Impact of Increased Cybersecurity Threats in Healthcare
Cyber threats in the healthcare sector affect patients’ privacy. The information cybercriminals access through a data breach consists of private details such as names, date of birth, insurance and health provider information, and a person’s genetic and health information which is considered protected health information (PHI). Loss of such data to hackers causes psychological harm to victims. In some cases, cybercriminals can use the information to steal victims’ identities and access bank accounts. Apart from individual impacts, healthcare cyber threats can impede hospital operations. For instance, the WannaCry Ransomware attacks in 2017 delayed treatment plans and rerouted incoming ambulances since hospitals lost access to critical information systems. In addition to the operational delays, the healthcare sector faces financial consequences due to cyberattacks. Such losses have long-term detrimental effects on the reputation and revenue of organizations. Cyberattacks can result in a patient’s death. The stakes are now a lot higher than defaced websites of stolen sensitive information. Cybersecurity threats can directly or indirectly result in death. A few weeks ago, a patient died after ransomware hackers hit a German hospital. The patient who was scheduled to undergo critical care at a hospital lost her life as she was being transferred 19 miles away to another facility after hackers disabled systems.
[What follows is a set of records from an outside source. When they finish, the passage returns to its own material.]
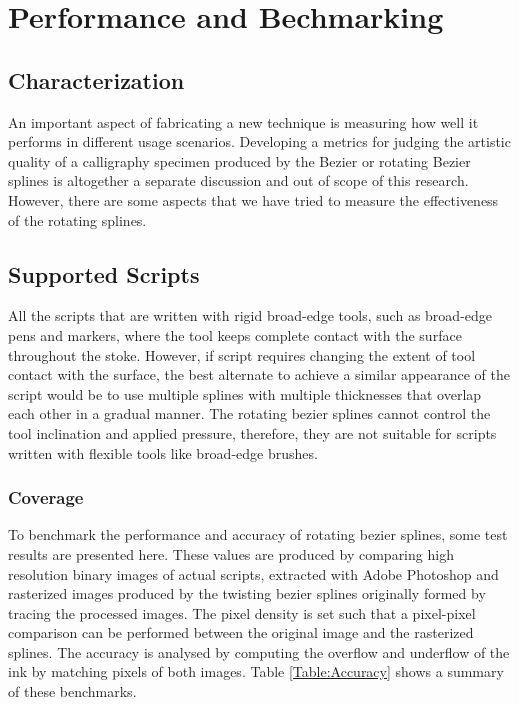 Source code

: \section{Performance and Bechmarking}
\label{Chapter:Performance}

\subsection{Characterization}
An important aspect of fabricating a new technique is measuring how well it performs in different usage scenarios. Developing a metrics for judging the artistic quality of a calligraphy specimen produced by the Bezier or rotating Bezier splines is altogether a separate discussion and out of scope of this research. However, there are some aspects that we have tried to measure the effectiveness of the rotating splines.

\subsection{Supported Scripts}
All the scripts that are written with rigid broad-edge tools, such as broad-edge pens and markers, where the tool keeps complete contact with the surface throughout the stoke. However, if script requires changing the extent of tool contact with the surface, the best alternate to achieve a similar appearance of the script would be to use multiple splines with multiple thicknesses that overlap each other in a gradual manner. The rotating bezier splines cannot control the tool inclination and applied pressure, therefore, they are not suitable for scripts written with flexible tools like broad-edge brushes.

\subsubsection{Coverage}
To benchmark the performance and accuracy of rotating bezier splines, some test results are presented here. These values are produced by comparing high resolution binary images of actual scripts, extracted with Adobe Photoshop and rasterized images produced by the twisting bezier splines originally formed by tracing the processed images. The pixel density is set such that a pixel-pixel comparison can be performed between the original image and the rasterized splines. The accuracy is analysed by computing the overflow and underflow of the ink by matching pixels of both images. Table \ref{Table:Accuracy} shows a summary of these benchmarks.

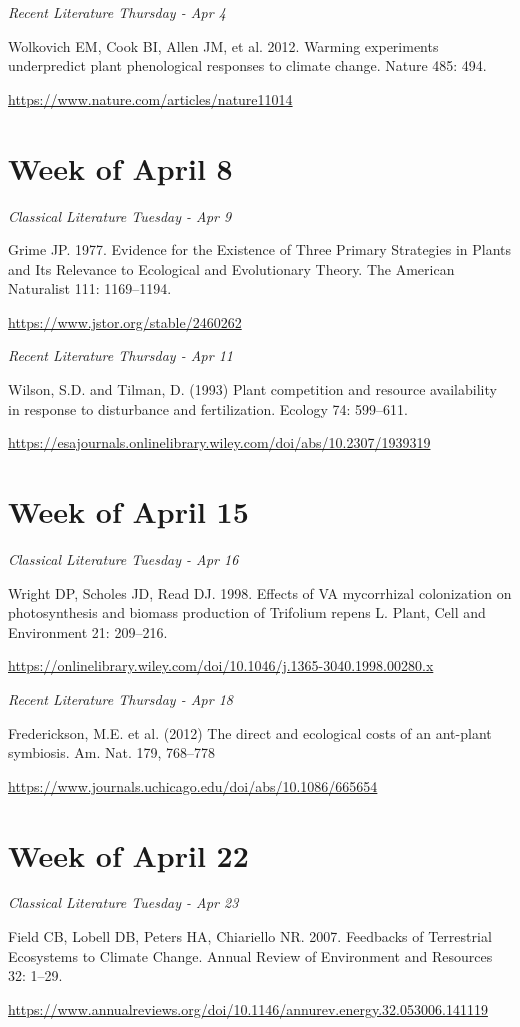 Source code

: \documentclass[12pt, notitlepage]{article}   	%
\begin{document}
{\textit{Recent Literature Thursday - Apr 4} \par
Wolkovich EM, Cook BI, Allen JM, et al. 2012. 
Warming experiments underpredict plant phenological responses to climate change. 
Nature 485: 494. \par
\url{https://www.nature.com/articles/nature11014}

\section*{Week of April 8}
\textit{Classical Literature Tuesday - Apr 9} \par
Grime JP. 1977. Evidence for the Existence of Three Primary Strategies in Plants and Its 
Relevance to Ecological and Evolutionary Theory. 
The American Naturalist 111: 1169–1194. \par
\url{https://www.jstor.org/stable/2460262}

\textit{Recent Literature Thursday - Apr 11} \par
Wilson, S.D. and Tilman, D. (1993) Plant competition and resource availability in 
response to disturbance and fertilization. Ecology 74: 599–611. \par
\url{https://esajournals.onlinelibrary.wiley.com/doi/abs/10.2307/1939319}

\section*{Week of April 15}
\textit{Classical Literature Tuesday - Apr 16} \par
Wright DP, Scholes JD, Read DJ. 1998. Effects of VA mycorrhizal colonization on 
photosynthesis and biomass production of Trifolium repens L. 
Plant, Cell and Environment 21: 209–216. \par
\url{https://onlinelibrary.wiley.com/doi/10.1046/j.1365-3040.1998.00280.x}

\textit{Recent Literature Thursday - Apr 18} \par
Frederickson, M.E. et al. (2012) The direct and ecological costs of an ant-plant symbiosis. 
Am. Nat. 179, 768–778 \par
\url{https://www.journals.uchicago.edu/doi/abs/10.1086/665654}

\section*{Week of April 22}
\textit{Classical Literature Tuesday - Apr 23} \par
Field CB, Lobell DB, Peters HA, Chiariello NR. 2007. Feedbacks of Terrestrial Ecosystems 
to Climate Change. Annual Review of Environment and Resources 32: 1–29. \par
\url{https://www.annualreviews.org/doi/10.1146/annurev.energy.32.053006.141119}

}
\end{document}
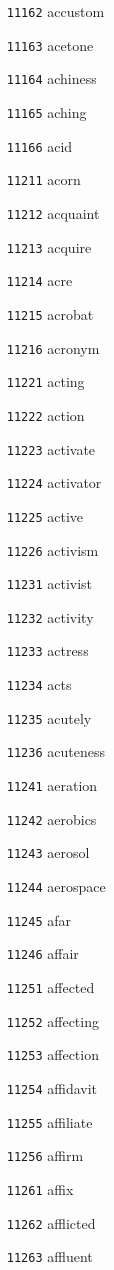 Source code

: \documentclass[twoside,11pt]{article}
\begin{document}
\begin{multicols}{5}
\begin{enumerate}
\item[\texttt{11162}] accustom
\item[\texttt{11163}] acetone
\item[\texttt{11164}] achiness
\item[\texttt{11165}] aching
\item[\texttt{11166}] acid
\item[\texttt{11211}] acorn
\item[\texttt{11212}] acquaint
\item[\texttt{11213}] acquire
\item[\texttt{11214}] acre
\item[\texttt{11215}] acrobat
\item[\texttt{11216}] acronym
\item[\texttt{11221}] acting
\item[\texttt{11222}] action
\item[\texttt{11223}] activate
\item[\texttt{11224}] activator
\item[\texttt{11225}] active
\item[\texttt{11226}] activism
\item[\texttt{11231}] activist
\item[\texttt{11232}] activity
\item[\texttt{11233}] actress
\item[\texttt{11234}] acts
\item[\texttt{11235}] acutely
\item[\texttt{11236}] acuteness
\item[\texttt{11241}] aeration
\item[\texttt{11242}] aerobics
\item[\texttt{11243}] aerosol
\item[\texttt{11244}] aerospace
\item[\texttt{11245}] afar
\item[\texttt{11246}] affair
\item[\texttt{11251}] affected
\item[\texttt{11252}] affecting
\item[\texttt{11253}] affection
\item[\texttt{11254}] affidavit
\item[\texttt{11255}] affiliate
\item[\texttt{11256}] affirm
\item[\texttt{11261}] affix
\item[\texttt{11262}] afflicted
\item[\texttt{11263}] affluent

\end{enumerate}
\end{multicols}
\end{document}
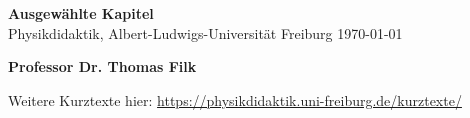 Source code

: \begin{titlepage}
       \begin{center}
              \vspace*{-1cm}
              \Huge
              \textbf{Ausgewählte Kapitel} \\
              \vspace*{1cm}
              \Large{Physikdidaktik, Albert-Ludwigs-Universität Freiburg}
              \vspace*{1cm}
              \normalsize
              \vspace{0.5cm}
              \today
                     
              \vspace{1.5cm}

              \textbf{Professor Dr. Thomas Filk}

              \vfill
                     
                     
              \vspace{0.8cm}
              
                     
              Weitere Kurztexte hier: \url{https://physikdidaktik.uni-freiburg.de/kurztexte/}
                     
       \end{center}
\end{titlepage}


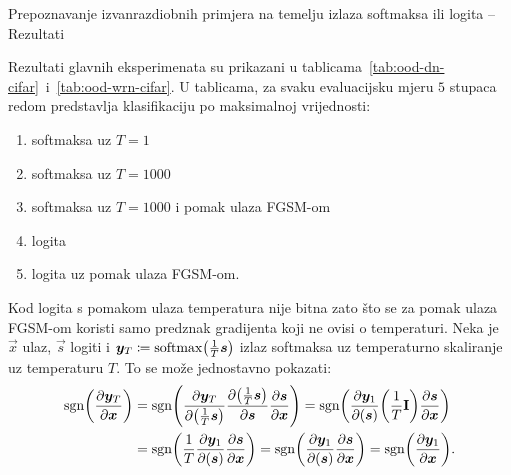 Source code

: \documentclass{beamer}
\begin{document}
\begin{frame}[allowframebreaks=0.9]{Prepoznavanje izvanrazdiobnih primjera na temelju izlaza softmaksa ili logita -- Rezultati}

Rezultati glavnih eksperimenata su prikazani u tablicama~\ref{tab:ood-dn-cifar}~i~\ref{tab:ood-wrn-cifar}. U tablicama, za svaku evaluacijsku mjeru $5$ stupaca redom predstavlja klasifikaciju po maksimalnoj vrijednosti:
\begin{enumerate}
	\item softmaksa uz $T=1$
	\item softmaksa uz $T=1000$ %
	\item softmaksa uz $T=1000$ i pomak ulaza FGSM-om
	\item logita
	\item logita uz pomak ulaza FGSM-om.
\end{enumerate}
Kod logita s pomakom ulaza temperatura nije bitna zato što se za pomak ulaza FGSM-om koristi samo predznak gradijenta koji ne ovisi o temperaturi. Neka je $\vec x$ ulaz, $\vec s$ logiti i $\vec y_T \coloneqq \softmax\del{\frac{1}{T}\vec s}$ izlaz softmaksa uz temperaturno skaliranje uz temperaturu $T$. To se može jednostavno pokazati:
\begin{align*}
\sgn\del{ \pd{\vec y_T}{\vec x} }
&= \sgn\del{ \pd{\vec y_T}{\del{\frac{1}{T}\vec s}} \pd{\del{\frac{1}{T}\vec s}}{\vec s} \pd{\vec s}{\vec x}  } 
= \sgn\del{ \pd{\vec y_1}{\del{\vec s}} \del{\frac{1}{T}\cvec I} \pd{\vec s}{\vec x} } \\
&= \sgn\del{ \frac{1}{T} \pd{\vec y_1}{\del{\vec s}} \pd{\vec s}{\vec x}  }
= \sgn\del{ \pd{\vec y_1}{\del{\vec s}} \pd{\vec s}{\vec x}  } 
= \sgn\del{ \pd{\vec y_1}{\vec x}  } \text{.}
\end{align*}


\end{frame}
\end{document}
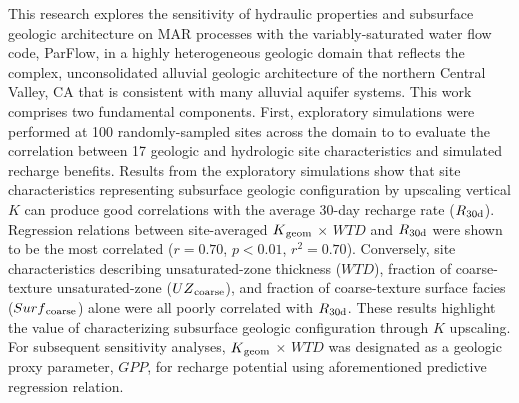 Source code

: This research explores the sensitivity of hydraulic properties and subsurface geologic architecture on MAR processes with the variably-saturated water flow code, ParFlow, in a highly heterogeneous geologic domain that reflects the complex, unconsolidated alluvial geologic architecture of the northern Central Valley, CA that is consistent with many alluvial aquifer systems. This work comprises two fundamental components. First, exploratory simulations were performed at 100 randomly-sampled sites across the domain to to evaluate the correlation between 17 geologic and hydrologic site characteristics and simulated recharge benefits. Results from the exploratory simulations show that site characteristics representing subsurface geologic configuration by upscaling vertical $K$ can produce good correlations with the average 30-day recharge rate ($R\textsubscript{30d}$). Regression relations between site-averaged $K\textsubscript{geom}$ $\times$ $WTD$ and $R\textsubscript{30d}$ were shown to be the most correlated ($r = 0.70$, $p < 0.01$, $r^2 = 0.70$). Conversely, site characteristics describing unsaturated-zone thickness ($WTD$), fraction of coarse-texture unsaturated-zone ($UZ\textsubscript{coarse}$), and fraction of coarse-texture surface facies ($Surf\textsubscript{coarse}$) alone were all poorly correlated with $R\textsubscript{30d}$. These results highlight the value of characterizing subsurface geologic configuration through $K$ upscaling. For subsequent sensitivity analyses, $K\textsubscript{geom}$ $\times$ $WTD$ was designated as a geologic proxy parameter, $GPP$, for recharge potential using aforementioned predictive regression relation.
 
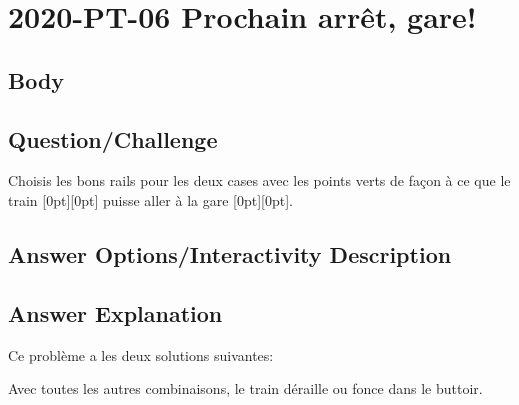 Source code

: \documentclass[a4paper,11pt]{report}
\newcommand{\taskGraphicsFolder}{..}
\begin{document}
\section*{\centering{} 2020-PT-06 Prochain arrêt, gare!}


\subsection*{Body}



{\em

\subsection*{Question/Challenge}

Choisis les bons rails pour les deux cases avec les points verts de façon à ce que le train \raisebox{-0.5ex}[0pt][0pt]{} puisse aller à la gare \raisebox{-0.5ex}[0pt][0pt]{}.

{\centering%
\par}

}\begingroup
\renewcommand{\arraystretch}{1.5}
\subsection*{Answer Options/Interactivity Description}



\endgroup

\subsection*{Answer Explanation}

Ce problème a les deux solutions suivantes:

{\centering%
\par}

{\centering%
\par}

Avec toutes les autres combinaisons, le train déraille ou fonce dans le buttoir.
\end{document}
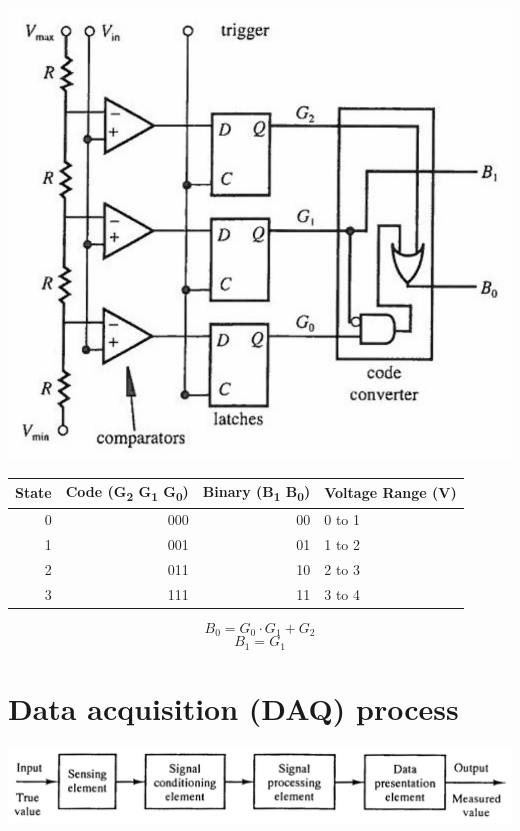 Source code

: \documentclass[11pt]{article}
\begin{document}
\begin{center}
\includegraphics[width=.9\linewidth]{./images/flash-converter.png}
\end{center}

\begin{center}
\begin{tabular}{r|r|r|l}
State & Code (G\textsubscript{2} G\textsubscript{1} G\textsubscript{0}) & Binary (B\textsubscript{1} B\textsubscript{0}) & Voltage Range (V)\\
\hline
0 & 000 & 00 & 0 to 1\\
1 & 001 & 01 & 1 to 2\\
2 & 011 & 10 & 2 to 3\\
3 & 111 & 11 & 3 to 4\\
\end{tabular}
\end{center}

\[B_0 = G_0 \cdot G_1 + G_2\]
\[B_1 = G_1\]
\section{Data acquisition (DAQ) process}
\label{sec:org1e1e1a2}
\begin{center}
\includegraphics[width=.9\linewidth]{./images/data-acquisition-process.png}
\end{center}
\end{document}
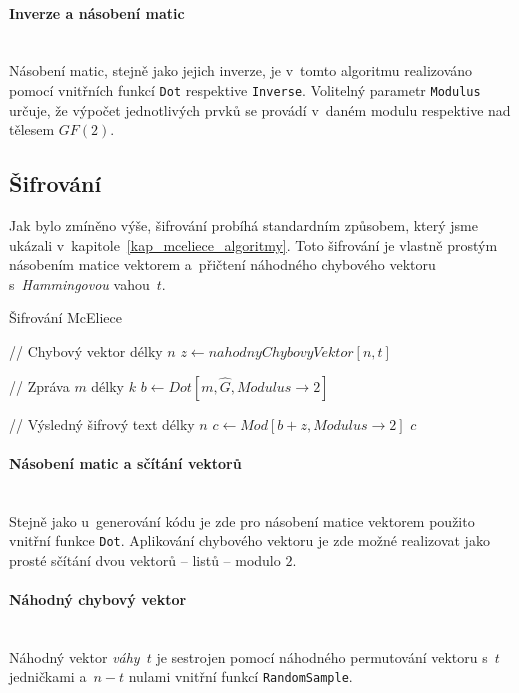 \documentclass[thesis=M,czech,hidelinks]{FITthesis}[2012/06/26]
\newcommand{\0}{{\textcolor[gray]{0.75}{0}}}
\newenvironment{algoritmus}{
    \floatname{algorithm}{Algoritmus}
    \begin{algorithm}
}{\end{algorithm}}
\begin{document}
\paragraph{Inverze a násobení matic} \hfil \\
Násobení matic, stejně jako jejich inverze, je v~tomto algoritmu realizováno
pomocí vnitřních funkcí \texttt{Dot} respektive \texttt{Inverse}. Volitelný
parametr \texttt{Modulus} určuje, že výpočet jednotlivých prvků se provádí
v~daném modulu respektive nad tělesem $GF(2)$.


\subsection{Šifrování}\label{kap_mceliece_sifrovani}

Jak bylo zmíněno výše, šifrování probíhá standardním způsobem, který jsme
ukázali v~kapitole~\ref{kap_mceliece_algoritmy}. Toto šifrování je vlastně
prostým násobením matice vektorem a~přičtení náhodného chybového vektoru
s~\emph{Hammingovou} vahou~$t$.

\begin{algoritmus}[!ht]
    \caption{Šifrování McEliece}
    \begin{algorithmic}[1]

        // Chybový vektor délky $n$
        \State $ z \gets nahodnyChybovyVektor[ n, t ] $

        // Zpráva $m$ délky $k$
        \State $ b \gets Dot[ m, \hat{G}, Modulus\to2 ] $

        // Výsledný šifrový text délky $n$
        \State $ c \gets Mod[ b + z, Modulus\to2 ] $
        \State \Return $ c $
     \EndFunction
    \end{algorithmic}
\end{algoritmus}


\paragraph{Násobení matic a sčítání vektorů} \hfil \\
Stejně jako u~generování kódu je zde pro násobení matice vektorem použito
vnitřní funkce \texttt{Dot}.  Aplikování chybového vektoru je zde možné
realizovat jako prosté sčítání dvou vektorů -- listů -- modulo $2$.


\paragraph{Náhodný chybový vektor} \hfil \\
Náhodný vektor \emph{váhy}~$t$ je sestrojen pomocí náhodného permutování vektoru
s~$t$ jedničkami a~$n-t$ nulami vnitřní funkcí \texttt{RandomSample}.
\end{document}
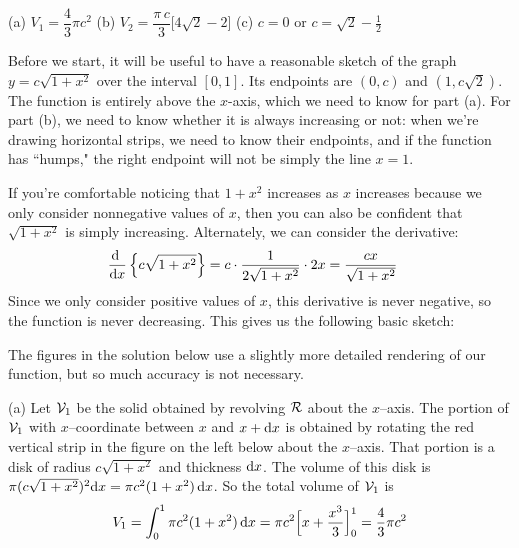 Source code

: \begin{answer} (a)
$V_1=\dfrac{4}{3}\pi c^2$
\qquad(b)
$V_2 =\dfrac{\pi\,c}{3}\big[4\sqrt{2}-2 \big] $
\qquad (c)
$c=0\text{ or }c=\sqrt{2}-\frac{1}{2}$
\end{answer}

\begin{solution}
Before we start, it will be useful to have a reasonable sketch of the graph $y=c\sqrt{1+x^2}$ over the interval $[0,1]$. Its endpoints are $(0,c)$ and $(1,c\sqrt{2})$. The function is entirely above the $x$-axis, which we need to know for part (a). For part (b), we need to know whether it is always increasing or not: when we're drawing horizontal strips, we need to know their endpoints, and if the function has ``humps," the right endpoint will not be simply the line $x=1$.

If you're comfortable noticing that $1+x^2$ increases as $x$ increases because we only consider nonnegative values of $x$, then you can also be confident that $\sqrt{1+x^2}$ is simply increasing. Alternately, we can consider the derivative:
\begin{align*}
\diff{}{x}\left\{c\sqrt{1+x^2}\right\}&=c\cdot \dfrac{1}{2\sqrt{1+x^2}}\cdot 2x = \dfrac{cx}{\sqrt{1+x^2}}
\end{align*}
Since we only consider positive values of $x$, this derivative is never negative, so the function is never decreasing. This gives us the following basic sketch:
\begin{center}
\end{center}

The figures in the solution below use a slightly more detailed rendering of our function, but so much accuracy is not necessary.

(a)
Let $\mathcal{V}_1$ be the solid obtained by revolving
$\mathcal{R}$ about the $x$--axis. The portion of $\mathcal{V}_1$ with $x$--coordinate
between $x$ and $x+\mathrm{d}x$ is obtained by rotating the red vertical strip in
the figure on the left below about the $x$--axis.
That portion is a disk of radius $c\sqrt{1+x^2}$ and thickness
$\mathrm{d}x$. The volume of this disk is $\pi(c\sqrt{1+x^2})^2\mathrm{d}x=\pi c^2 (1+x^2)\,\mathrm{d}x$.
So the total volume of $\mathcal{V}_1$ is
\begin{align*}
V_1=\int_0^1 \pi c^2 (1+x^2)\,\mathrm{d}x
=\pi c^2\Big[x+\frac{x^3}{3}\Big]_0^1
=\frac{4}{3}\pi c^2
\end{align*}


\end{solution}
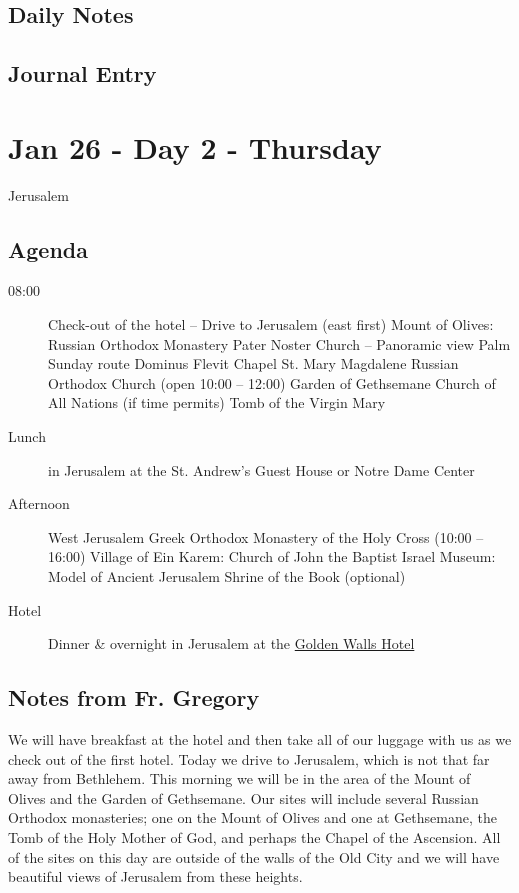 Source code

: \documentclass[letterpaper]{report}
\begin{document}
\clearpage
\subsection{Daily Notes}

\clearpage
\subsection{Journal Entry}

\clearpage
\section{Jan 26 - Day 2 - Thursday}
Jerusalem
\subsection{Agenda}
\begin{description}
	\item[08:00] Check-out of the hotel – Drive to Jerusalem (east first)
	    \subitem Mount of Olives: Russian Orthodox Monastery
	    \subitem Pater Noster Church -- Panoramic view
	    \subitem Palm Sunday route
	    \subitem Dominus Flevit Chapel
	    \subitem St. Mary Magdalene Russian Orthodox Church
	        (open 10:00 – 12:00)
	    \subitem Garden of Gethsemane
	    \subitem Church of All Nations (if time permits)
	    \subitem Tomb of the Virgin Mary
	\item[Lunch] in Jerusalem at the
			St. Andrew’s Guest House or Notre Dame Center
	\item[Afternoon] West Jerusalem
	    \subitem Greek Orthodox Monastery of the Holy Cross (10:00 – 16:00)
		\subitem Village of Ein Karem: Church of John the Baptist 
		\subitem Israel Museum: Model of Ancient Jerusalem
		\subitem Shrine of the Book (optional)
	\item[Hotel] Dinner \& overnight in Jerusalem at the
	    \href{http://goldenwalls.com/}{Golden Walls Hotel}
\end{description}

\subsection{Notes from Fr. Gregory}
We will have breakfast at the hotel and then take all of our luggage with us 
as we check out of the first hotel.
Today we drive to Jerusalem, which is not that far away from Bethlehem.
This morning we will be in the area of the Mount of Olives and the Garden of
Gethsemane.
Our sites will include several Russian Orthodox monasteries;
one on the Mount of Olives and one at Gethsemane,
the Tomb of the Holy Mother of God,
and perhaps the Chapel of the Ascension.
All of the sites on this day are outside of the walls of the Old City and we
will have beautiful views of Jerusalem from these heights.
\end{document}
Responding to the Increasing Cybersecurity Threats in Healthcare
Rising cybersecurity threats to healthcare require policymakers to review the currently fragmented governance. They should develop, improve, and implement reliable security standards. Healthcare providers should improve their cybersecurity resilience. Organizations should identify the flaws that sit within professional and personal devices workers use while in office or working remotely. Healthcare facilities should also model their network infrastructure to proactively defend against all known threat actors, externally and internally. The healthcare industry should incorporate accurate, up-to-date threat intelligence in vulnerability management strategies to act on the new threat landscape during the current COVID-19 pandemic. The sector should invest in expertise and tools that discover, prioritize, mitigate, and remediate threats continually. Hospitals and other care providers should develop policies outlining requirements for using new technologies. They should improve access controls to allow granular access based on a user’s need. Providers need to implement endpoint protection across all devices.